▸ **WORK REQUEST**
Below are the entries; output exactly the lines from the one containing "Consider the Ising model on the square lattice graph $G=\mathbb" through the final line, inclusive.

Document images with source code:
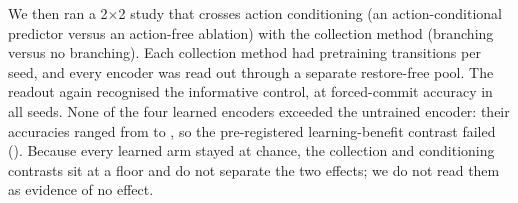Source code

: We then ran a 2$\times$2 study that crosses action conditioning (an action-conditional predictor versus an action-free ablation) with the collection method (branching versus no branching). Each collection method had \StudyCfgPretrainBudget{} pretraining transitions per seed, and every encoder was read out through a separate restore-free pool. The readout again recognised the informative control, at forced-commit accuracy \StudyForcedInfoMin{} in all seeds. None of the four learned encoders exceeded the untrained encoder: their accuracies ranged from \StudyForcedLearnedMin{} to \StudyForcedLearnedMax{}, so the pre-registered learning-benefit contrast failed (\StudyVerdict). Because every learned arm stayed at chance, the collection and conditioning contrasts sit at a floor and do not separate the two effects; we do not read them as evidence of no effect.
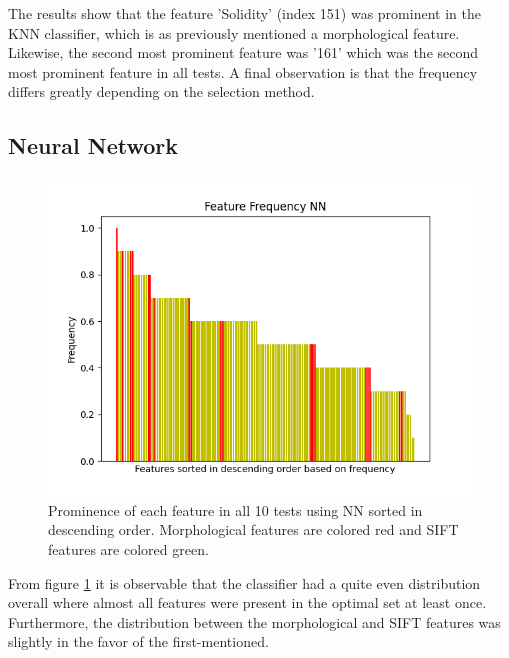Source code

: \documentclass{kththesis}
\begin{document}
\newpage

The results show that the feature 'Solidity' (index 151) was prominent in the KNN classifier, which is as previously mentioned a morphological feature. Likewise, the second most prominent feature was '161' which was the second most prominent feature in all tests. A final observation is that the frequency differs greatly depending on the selection method.


\newpage

\subsection{Neural Network}

\begin{figure}[h!]
  \centering
  \includegraphics[scale=0.8]{figures/nn_all_freqs.png}
  \caption{Prominence of each feature in all 10 tests using NN sorted in descending order. Morphological features are colored red and SIFT features are colored green.}
  \label{fig:freq_nn}
\end{figure}

\newpage

From figure \ref{fig:freq_nn} it is observable that the classifier had a quite even distribution overall where almost all features were present in the optimal set at least once. Furthermore, the distribution between the morphological and SIFT features was slightly in the favor of the first-mentioned.  
\end{document}
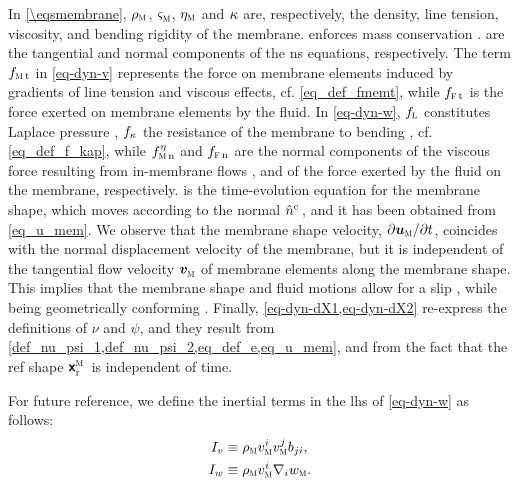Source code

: In \cref{\eqsmembrane}, $\rhom$, $\sigmam{}$, $\etam$ and $\kap$ are, respectively, the density, line tension, viscosity, and bending rigidity of the membrane.
 enforces mass conservation \cite{landauFluidMechanics1987}.
 are the tangential and normal components of the \ac{ns} equations, respectively.
The term $\fmemt$ in \cref{eq-dyn-v} represents the force on membrane elements induced by gradients of line tension and viscous effects, cf. \cref{eq_def_fmemt}, while $f_{\fluid\, \text{t}}$ is the force exerted on membrane elements by the fluid.
%
In \cref{eq-dyn-w}, $f_\lapl$ constitutes Laplace pressure \cite{degennesCapillarityWettingPhenomena2004,landauFluidMechanics1987},  $f_\kap$  the resistance of the membrane to bending \cite{helfrichElasticPropertiesLipid1973}, cf. \cref{eq_def_f_kap},  while $\fetamemn$ and $\fflun$ are  the  normal components of the viscous force resulting from in-membrane flows \cite{arroyoRelaxationDynamicsFluid2009i}, and of the force exerted by the fluid on the membrane, respectively.
%
 is the time-evolution equation for the membrane shape, which moves according to the normal $\normalc{}$, and it has been obtained from  \cref{eq_u_mem}.
We observe that the membrane shape velocity, $\partial \bumem / \partial t$, coincides with the normal displacement velocity of the membrane, but  it is independent of the tangential flow velocity $\bvmem{}$ of membrane elements along the membrane shape.
This implies that the membrane shape and fluid motions allow for a slip \cite{landauFluidMechanics1987}, while  being geometrically conforming \cite{kamenskyLectureNotesMAE}.
%
Finally, \cref{eq-dyn-dX1,eq-dyn-dX2} re-express the definitions of $\nu$ and $\psi$, and  they result from \cref{def_nu_psi_1,def_nu_psi_2,eq_def_e,eq_u_mem}, and from the fact that the \ac{ref} shape $\bxmemr$ is independent of time.


For future reference, we define the inertial terms \cite{landauFluidMechanics1987} in  the \ac{lhs} of \cref{eq-dyn-w} as follows:
\begin{align}
    \label{eq_def_I_v}
    I_v & \equiv  \rhom \vmem{i}  \vmem{j} b_{ji}, \\
    \label{eq_def_I_w}
    I_w & \equiv  \rhom \vmem{i} \nabla_i \wmem.
\end{align}

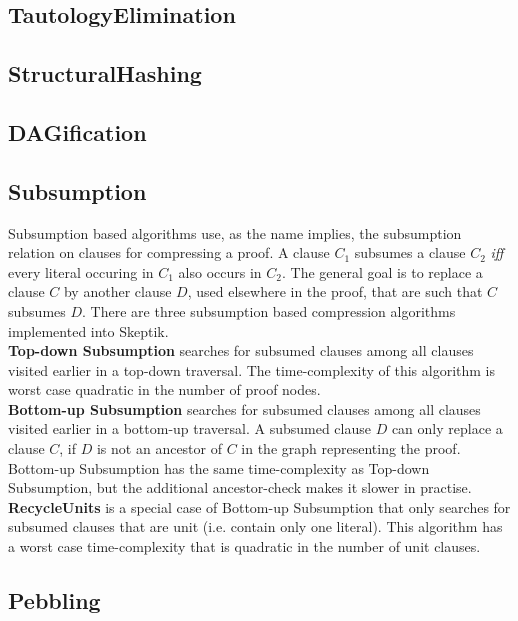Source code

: \documentclass{llncs}
\begin{document}
\subsection{TautologyElimination}

\subsection{StructuralHashing}

\subsection{DAGification}

\subsection{Subsumption}

Subsumption based algorithms use, as the name implies, the subsumption relation on clauses for compressing a proof. A clause $C_1$ subsumes a clause $C_2$ \textit{iff} every literal occuring in $C_1$ also occurs in $C_2$.
The general goal is to replace a clause $C$ by another clause $D$, used elsewhere in the proof, that are such that $C$ subsumes $D$.
There are three subsumption based compression algorithms implemented into Skeptik.\\
\textbf{Top-down Subsumption} searches for subsumed clauses among all clauses visited earlier in a top-down traversal. The time-complexity of this algorithm is worst case quadratic in the number of proof nodes.\\
\textbf{Bottom-up Subsumption} searches for subsumed clauses among all clauses visited earlier in a bottom-up traversal. A subsumed clause $D$ can only replace a clause $C$, if $D$ is not an ancestor of $C$ in the graph representing the proof. Bottom-up Subsumption has the same time-complexity as Top-down Subsumption, but the additional ancestor-check makes it slower in practise.\\
\textbf{RecycleUnits} \cite{RP11} is a special case of Bottom-up Subsumption that only searches for subsumed clauses that are unit (i.e. contain only one literal). This algorithm has a worst case time-complexity that is quadratic in the number of unit clauses.

\subsection{Pebbling}
\end{document}
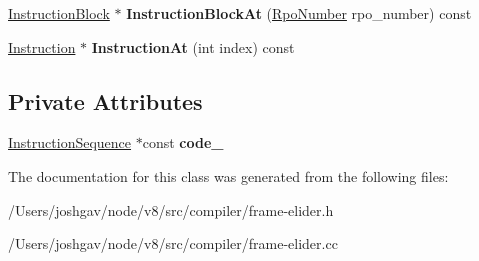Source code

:\begin{DoxyCompactItemize}
\item 
\hyperlink{classv8_1_1internal_1_1compiler_1_1_instruction_block}{Instruction\+Block} $\ast$ {\bfseries Instruction\+Block\+At} (\hyperlink{classv8_1_1internal_1_1compiler_1_1_rpo_number}{Rpo\+Number} rpo\+\_\+number) const \hypertarget{classv8_1_1internal_1_1compiler_1_1_frame_elider_ad88cba5ae3bdbca24a0a3aec2c1e0edd}{}\label{classv8_1_1internal_1_1compiler_1_1_frame_elider_ad88cba5ae3bdbca24a0a3aec2c1e0edd}

\item 
\hyperlink{classv8_1_1internal_1_1compiler_1_1_instruction}{Instruction} $\ast$ {\bfseries Instruction\+At} (int index) const \hypertarget{classv8_1_1internal_1_1compiler_1_1_frame_elider_a40acb1d9656ef060e00dae6bcf330dd0}{}\label{classv8_1_1internal_1_1compiler_1_1_frame_elider_a40acb1d9656ef060e00dae6bcf330dd0}

\end{DoxyCompactItemize}
\subsection*{Private Attributes}
\begin{DoxyCompactItemize}
\item 
\hyperlink{classv8_1_1internal_1_1compiler_1_1_instruction_sequence}{Instruction\+Sequence} $\ast$const {\bfseries code\+\_\+}\hypertarget{classv8_1_1internal_1_1compiler_1_1_frame_elider_a66003b62f28900fe7194193abf4a364d}{}\label{classv8_1_1internal_1_1compiler_1_1_frame_elider_a66003b62f28900fe7194193abf4a364d}

\end{DoxyCompactItemize}


The documentation for this class was generated from the following files\+:\begin{DoxyCompactItemize}
\item 
/\+Users/joshgav/node/v8/src/compiler/frame-\/elider.\+h\item 
/\+Users/joshgav/node/v8/src/compiler/frame-\/elider.\+cc\end{DoxyCompactItemize}
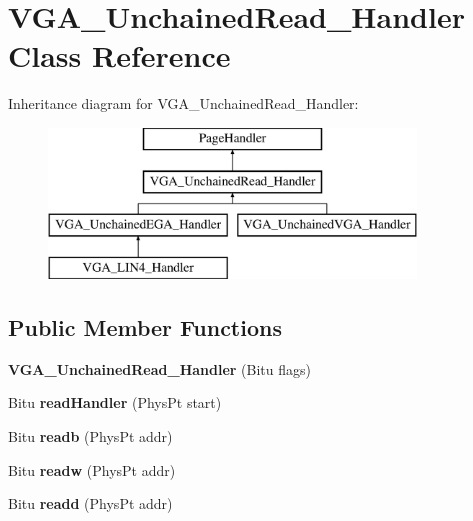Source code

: \hypertarget{classVGA__UnchainedRead__Handler}{\section{V\-G\-A\-\_\-\-Unchained\-Read\-\_\-\-Handler Class Reference}
\label{classVGA__UnchainedRead__Handler}
}
Inheritance diagram for V\-G\-A\-\_\-\-Unchained\-Read\-\_\-\-Handler\-:\begin{figure}[H]
\begin{center}
\leavevmode
\includegraphics[height=4.000000cm]{classVGA__UnchainedRead__Handler}
\end{center}
\end{figure}
\subsection*{Public Member Functions}
\begin{DoxyCompactItemize}
\item 
\hypertarget{classVGA__UnchainedRead__Handler_a8de3a771f817ff97e426d47632d9c689}{{\bfseries V\-G\-A\-\_\-\-Unchained\-Read\-\_\-\-Handler} (Bitu flags)}\label{classVGA__UnchainedRead__Handler_a8de3a771f817ff97e426d47632d9c689}

\item 
\hypertarget{classVGA__UnchainedRead__Handler_a9df87c06e7a2192bde35009fc01893db}{Bitu {\bfseries read\-Handler} (Phys\-Pt start)}\label{classVGA__UnchainedRead__Handler_a9df87c06e7a2192bde35009fc01893db}

\item 
\hypertarget{classVGA__UnchainedRead__Handler_aff6363745132237900784bd354f72388}{Bitu {\bfseries readb} (Phys\-Pt addr)}\label{classVGA__UnchainedRead__Handler_aff6363745132237900784bd354f72388}

\item 
\hypertarget{classVGA__UnchainedRead__Handler_aeb5198fb3bfed415d119ea8ddd35d418}{Bitu {\bfseries readw} (Phys\-Pt addr)}\label{classVGA__UnchainedRead__Handler_aeb5198fb3bfed415d119ea8ddd35d418}

\item 
\hypertarget{classVGA__UnchainedRead__Handler_ada6914b00dc021441bbb62ff54b25565}{Bitu {\bfseries readd} (Phys\-Pt addr)}\label{classVGA__UnchainedRead__Handler_ada6914b00dc021441bbb62ff54b25565}

\end{DoxyCompactItemize}


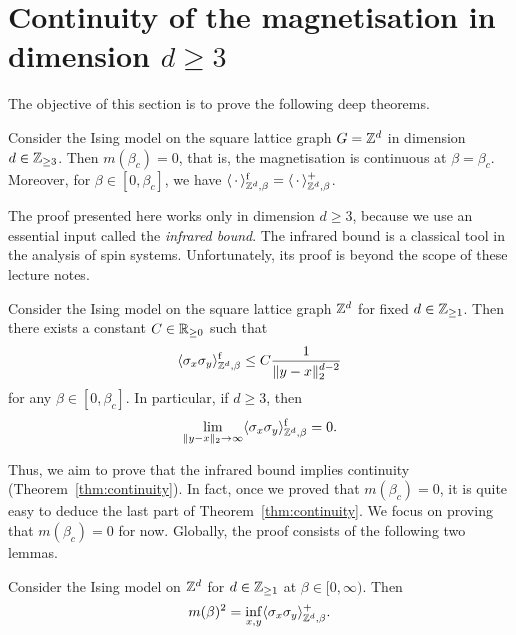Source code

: \section{Continuity of the magnetisation in dimension $d\geq 3$}

The objective of this section is to prove the following deep theorems.

\begin{theorem}
    \label{thm:continuity}
    Consider the Ising model on the square lattice graph $G=\mathbb Z^d$
    in dimension $d\in\mathbb Z_{\geq 3}$.
    Then $m(\beta_c)=0$,
    that is, the magnetisation is continuous at $\beta=\beta_c$.
    Moreover, for $\beta\in[0,\beta_c]$,
    we have $\langle\,\cdot\,\rangle^{\operatorname{f}}_{\mathbb Z^d,\beta}=\langle\,\cdot\,\rangle^+_{\mathbb Z^d,\beta}$.
\end{theorem}

The proof presented here works only in dimension $d\geq 3$,
because we use an essential input called the \emph{infrared bound}.
The infrared bound is a classical tool in the analysis of spin systems.
Unfortunately, its proof is beyond the scope of these lecture notes.

\begin{theorem}
    Consider the Ising model on the square lattice graph $\mathbb Z^d$ for fixed $d\in\mathbb Z_{\geq 1}$.
    Then there exists a constant $C\in\mathbb R_{\geq 0}$ such that
    \[
        \langle\sigma_x\sigma_y\rangle_{\mathbb Z^d,\beta}^{\operatorname{f}}
        \leq C\frac1{\|y-x\|_2^{d-2}}
    \]
    for any $\beta\in[0,\beta_c]$.
    In particular, if $d\geq 3$,
    then
    \begin{equation}
        \lim_{\|y-x\|_2\to\infty}\langle\sigma_x\sigma_y\rangle_{\mathbb Z^d,\beta}^{\operatorname{f}}=0.
    \end{equation}    
\end{theorem}

Thus, we aim to prove that the infrared bound implies continuity (Theorem~\ref{thm:continuity}).
In fact, once we proved that $m(\beta_c)=0$,
it is quite easy to deduce the last part of Theorem~\ref{thm:continuity}.
We focus on proving that $m(\beta_c)=0$ for now.
Globally, the proof consists of the following two lemmas.

\begin{lemma}
    Consider the Ising model on $\mathbb Z^d$ for $d\in\mathbb Z_{\geq 1}$ at $\beta\in[0,\infty)$.
    Then
    \[
        m(\beta)^2=\inf_{x,y}\langle\sigma_x\sigma_y\rangle_{\mathbb Z^d,\beta}^+.
    \]
\end{lemma}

▸ **RESPONSE TO THE EXERCISE**
    Consider the Ising model on the square lattice graph $G=\mathbb Z^d$
    in dimension $d\in\mathbb Z_{\geq 3}$.
    Then $m(\beta_c)=0$,
    that is, the magnetisation is continuous at $\beta=\beta_c$.
    Moreover, for $\beta\in[0,\beta_c]$,
    we have $\langle\,\cdot\,\rangle^{\operatorname{f}}_{\mathbb Z^d,\beta}=\langle\,\cdot\,\rangle^+_{\mathbb Z^d,\beta}$.
\end{theorem}

The proof presented here works only in dimension $d\geq 3$,
because we use an essential input called the \emph{infrared bound}.
The infrared bound is a classical tool in the analysis of spin systems.
Unfortunately, its proof is beyond the scope of these lecture notes.

\begin{theorem}
    Consider the Ising model on the square lattice graph $\mathbb Z^d$ for fixed $d\in\mathbb Z_{\geq 1}$.
    Then there exists a constant $C\in\mathbb R_{\geq 0}$ such that
    \[
        \langle\sigma_x\sigma_y\rangle_{\mathbb Z^d,\beta}^{\operatorname{f}}
        \leq C\frac1{\|y-x\|_2^{d-2}}
    \]
    for any $\beta\in[0,\beta_c]$.
    In particular, if $d\geq 3$,
    then
    \begin{equation}
        \lim_{\|y-x\|_2\to\infty}\langle\sigma_x\sigma_y\rangle_{\mathbb Z^d,\beta}^{\operatorname{f}}=0.
    \end{equation}    
\end{theorem}

Thus, we aim to prove that the infrared bound implies continuity (Theorem~\ref{thm:continuity}).
In fact, once we proved that $m(\beta_c)=0$,
it is quite easy to deduce the last part of Theorem~\ref{thm:continuity}.
We focus on proving that $m(\beta_c)=0$ for now.
Globally, the proof consists of the following two lemmas.

\begin{lemma}
    Consider the Ising model on $\mathbb Z^d$ for $d\in\mathbb Z_{\geq 1}$ at $\beta\in[0,\infty)$.
    Then
    \[
        m(\beta)^2=\inf_{x,y}\langle\sigma_x\sigma_y\rangle_{\mathbb Z^d,\beta}^+.
    \]
\end{lemma}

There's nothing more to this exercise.